Exercise prompt => Could you output the whole listing exactly as it stands, minus any images?

───── Data to process ─────

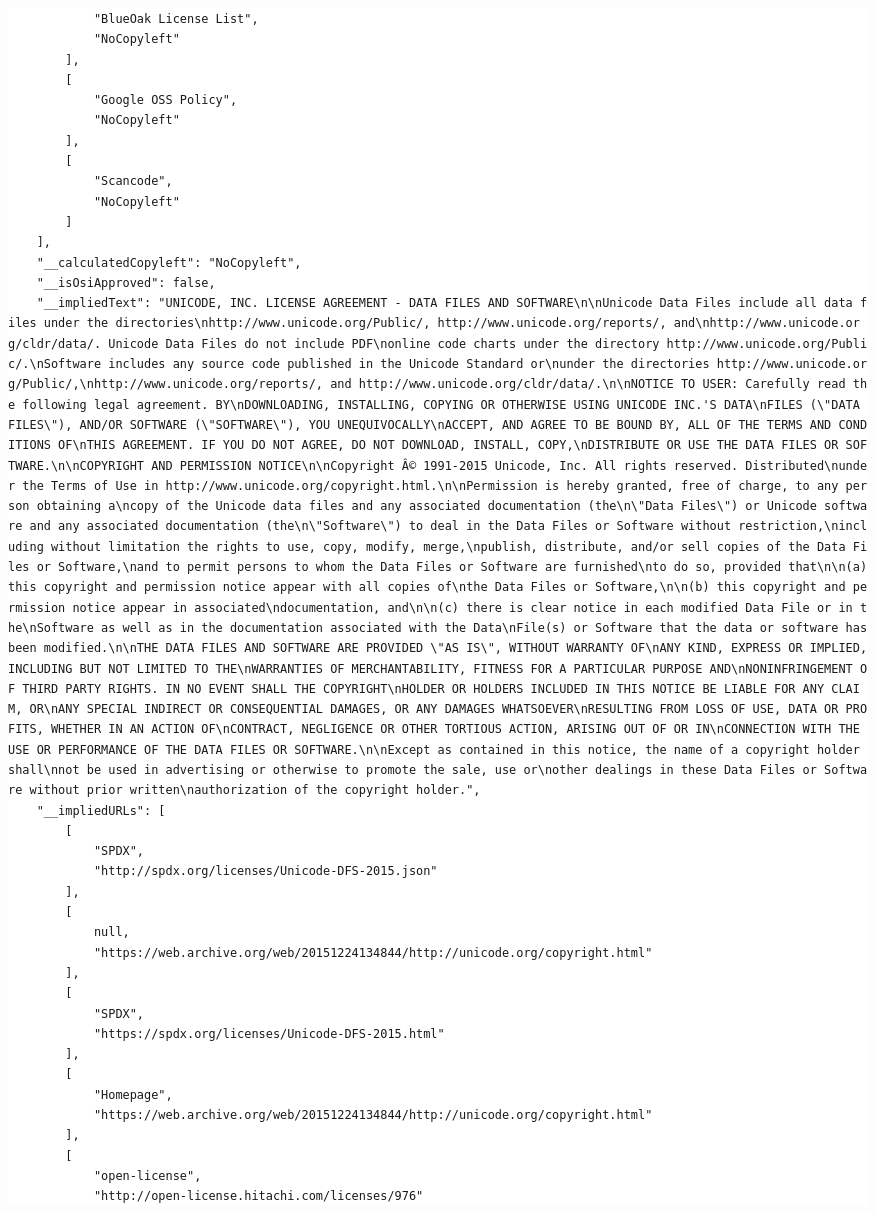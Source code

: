                 "BlueOak License List",
                "NoCopyleft"
            ],
            [
                "Google OSS Policy",
                "NoCopyleft"
            ],
            [
                "Scancode",
                "NoCopyleft"
            ]
        ],
        "__calculatedCopyleft": "NoCopyleft",
        "__isOsiApproved": false,
        "__impliedText": "UNICODE, INC. LICENSE AGREEMENT - DATA FILES AND SOFTWARE\n\nUnicode Data Files include all data files under the directories\nhttp://www.unicode.org/Public/, http://www.unicode.org/reports/, and\nhttp://www.unicode.org/cldr/data/. Unicode Data Files do not include PDF\nonline code charts under the directory http://www.unicode.org/Public/.\nSoftware includes any source code published in the Unicode Standard or\nunder the directories http://www.unicode.org/Public/,\nhttp://www.unicode.org/reports/, and http://www.unicode.org/cldr/data/.\n\nNOTICE TO USER: Carefully read the following legal agreement. BY\nDOWNLOADING, INSTALLING, COPYING OR OTHERWISE USING UNICODE INC.'S DATA\nFILES (\"DATA FILES\"), AND/OR SOFTWARE (\"SOFTWARE\"), YOU UNEQUIVOCALLY\nACCEPT, AND AGREE TO BE BOUND BY, ALL OF THE TERMS AND CONDITIONS OF\nTHIS AGREEMENT. IF YOU DO NOT AGREE, DO NOT DOWNLOAD, INSTALL, COPY,\nDISTRIBUTE OR USE THE DATA FILES OR SOFTWARE.\n\nCOPYRIGHT AND PERMISSION NOTICE\n\nCopyright Â© 1991-2015 Unicode, Inc. All rights reserved. Distributed\nunder the Terms of Use in http://www.unicode.org/copyright.html.\n\nPermission is hereby granted, free of charge, to any person obtaining a\ncopy of the Unicode data files and any associated documentation (the\n\"Data Files\") or Unicode software and any associated documentation (the\n\"Software\") to deal in the Data Files or Software without restriction,\nincluding without limitation the rights to use, copy, modify, merge,\npublish, distribute, and/or sell copies of the Data Files or Software,\nand to permit persons to whom the Data Files or Software are furnished\nto do so, provided that\n\n(a) this copyright and permission notice appear with all copies of\nthe Data Files or Software,\n\n(b) this copyright and permission notice appear in associated\ndocumentation, and\n\n(c) there is clear notice in each modified Data File or in the\nSoftware as well as in the documentation associated with the Data\nFile(s) or Software that the data or software has been modified.\n\nTHE DATA FILES AND SOFTWARE ARE PROVIDED \"AS IS\", WITHOUT WARRANTY OF\nANY KIND, EXPRESS OR IMPLIED, INCLUDING BUT NOT LIMITED TO THE\nWARRANTIES OF MERCHANTABILITY, FITNESS FOR A PARTICULAR PURPOSE AND\nNONINFRINGEMENT OF THIRD PARTY RIGHTS. IN NO EVENT SHALL THE COPYRIGHT\nHOLDER OR HOLDERS INCLUDED IN THIS NOTICE BE LIABLE FOR ANY CLAIM, OR\nANY SPECIAL INDIRECT OR CONSEQUENTIAL DAMAGES, OR ANY DAMAGES WHATSOEVER\nRESULTING FROM LOSS OF USE, DATA OR PROFITS, WHETHER IN AN ACTION OF\nCONTRACT, NEGLIGENCE OR OTHER TORTIOUS ACTION, ARISING OUT OF OR IN\nCONNECTION WITH THE USE OR PERFORMANCE OF THE DATA FILES OR SOFTWARE.\n\nExcept as contained in this notice, the name of a copyright holder shall\nnot be used in advertising or otherwise to promote the sale, use or\nother dealings in these Data Files or Software without prior written\nauthorization of the copyright holder.",
        "__impliedURLs": [
            [
                "SPDX",
                "http://spdx.org/licenses/Unicode-DFS-2015.json"
            ],
            [
                null,
                "https://web.archive.org/web/20151224134844/http://unicode.org/copyright.html"
            ],
            [
                "SPDX",
                "https://spdx.org/licenses/Unicode-DFS-2015.html"
            ],
            [
                "Homepage",
                "https://web.archive.org/web/20151224134844/http://unicode.org/copyright.html"
            ],
            [
                "open-license",
                "http://open-license.hitachi.com/licenses/976"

─────

Response area =>
Source code

:                 "BlueOak License List",
                "NoCopyleft"
            ],
            [
                "Google OSS Policy",
                "NoCopyleft"
            ],
            [
                "Scancode",
                "NoCopyleft"
            ]
        ],
        "__calculatedCopyleft": "NoCopyleft",
        "__isOsiApproved": false,
        "__impliedText": "UNICODE, INC. LICENSE AGREEMENT - DATA FILES AND SOFTWARE\n\nUnicode Data Files include all data files under the directories\nhttp://www.unicode.org/Public/, http://www.unicode.org/reports/, and\nhttp://www.unicode.org/cldr/data/. Unicode Data Files do not include PDF\nonline code charts under the directory http://www.unicode.org/Public/.\nSoftware includes any source code published in the Unicode Standard or\nunder the directories http://www.unicode.org/Public/,\nhttp://www.unicode.org/reports/, and http://www.unicode.org/cldr/data/.\n\nNOTICE TO USER: Carefully read the following legal agreement. BY\nDOWNLOADING, INSTALLING, COPYING OR OTHERWISE USING UNICODE INC.'S DATA\nFILES (\"DATA FILES\"), AND/OR SOFTWARE (\"SOFTWARE\"), YOU UNEQUIVOCALLY\nACCEPT, AND AGREE TO BE BOUND BY, ALL OF THE TERMS AND CONDITIONS OF\nTHIS AGREEMENT. IF YOU DO NOT AGREE, DO NOT DOWNLOAD, INSTALL, COPY,\nDISTRIBUTE OR USE THE DATA FILES OR SOFTWARE.\n\nCOPYRIGHT AND PERMISSION NOTICE\n\nCopyright Â© 1991-2015 Unicode, Inc. All rights reserved. Distributed\nunder the Terms of Use in http://www.unicode.org/copyright.html.\n\nPermission is hereby granted, free of charge, to any person obtaining a\ncopy of the Unicode data files and any associated documentation (the\n\"Data Files\") or Unicode software and any associated documentation (the\n\"Software\") to deal in the Data Files or Software without restriction,\nincluding without limitation the rights to use, copy, modify, merge,\npublish, distribute, and/or sell copies of the Data Files or Software,\nand to permit persons to whom the Data Files or Software are furnished\nto do so, provided that\n\n(a) this copyright and permission notice appear with all copies of\nthe Data Files or Software,\n\n(b) this copyright and permission notice appear in associated\ndocumentation, and\n\n(c) there is clear notice in each modified Data File or in the\nSoftware as well as in the documentation associated with the Data\nFile(s) or Software that the data or software has been modified.\n\nTHE DATA FILES AND SOFTWARE ARE PROVIDED \"AS IS\", WITHOUT WARRANTY OF\nANY KIND, EXPRESS OR IMPLIED, INCLUDING BUT NOT LIMITED TO THE\nWARRANTIES OF MERCHANTABILITY, FITNESS FOR A PARTICULAR PURPOSE AND\nNONINFRINGEMENT OF THIRD PARTY RIGHTS. IN NO EVENT SHALL THE COPYRIGHT\nHOLDER OR HOLDERS INCLUDED IN THIS NOTICE BE LIABLE FOR ANY CLAIM, OR\nANY SPECIAL INDIRECT OR CONSEQUENTIAL DAMAGES, OR ANY DAMAGES WHATSOEVER\nRESULTING FROM LOSS OF USE, DATA OR PROFITS, WHETHER IN AN ACTION OF\nCONTRACT, NEGLIGENCE OR OTHER TORTIOUS ACTION, ARISING OUT OF OR IN\nCONNECTION WITH THE USE OR PERFORMANCE OF THE DATA FILES OR SOFTWARE.\n\nExcept as contained in this notice, the name of a copyright holder shall\nnot be used in advertising or otherwise to promote the sale, use or\nother dealings in these Data Files or Software without prior written\nauthorization of the copyright holder.",
        "__impliedURLs": [
            [
                "SPDX",
                "http://spdx.org/licenses/Unicode-DFS-2015.json"
            ],
            [
                null,
                "https://web.archive.org/web/20151224134844/http://unicode.org/copyright.html"
            ],
            [
                "SPDX",
                "https://spdx.org/licenses/Unicode-DFS-2015.html"
            ],
            [
                "Homepage",
                "https://web.archive.org/web/20151224134844/http://unicode.org/copyright.html"
            ],
            [
                "open-license",
                "http://open-license.hitachi.com/licenses/976"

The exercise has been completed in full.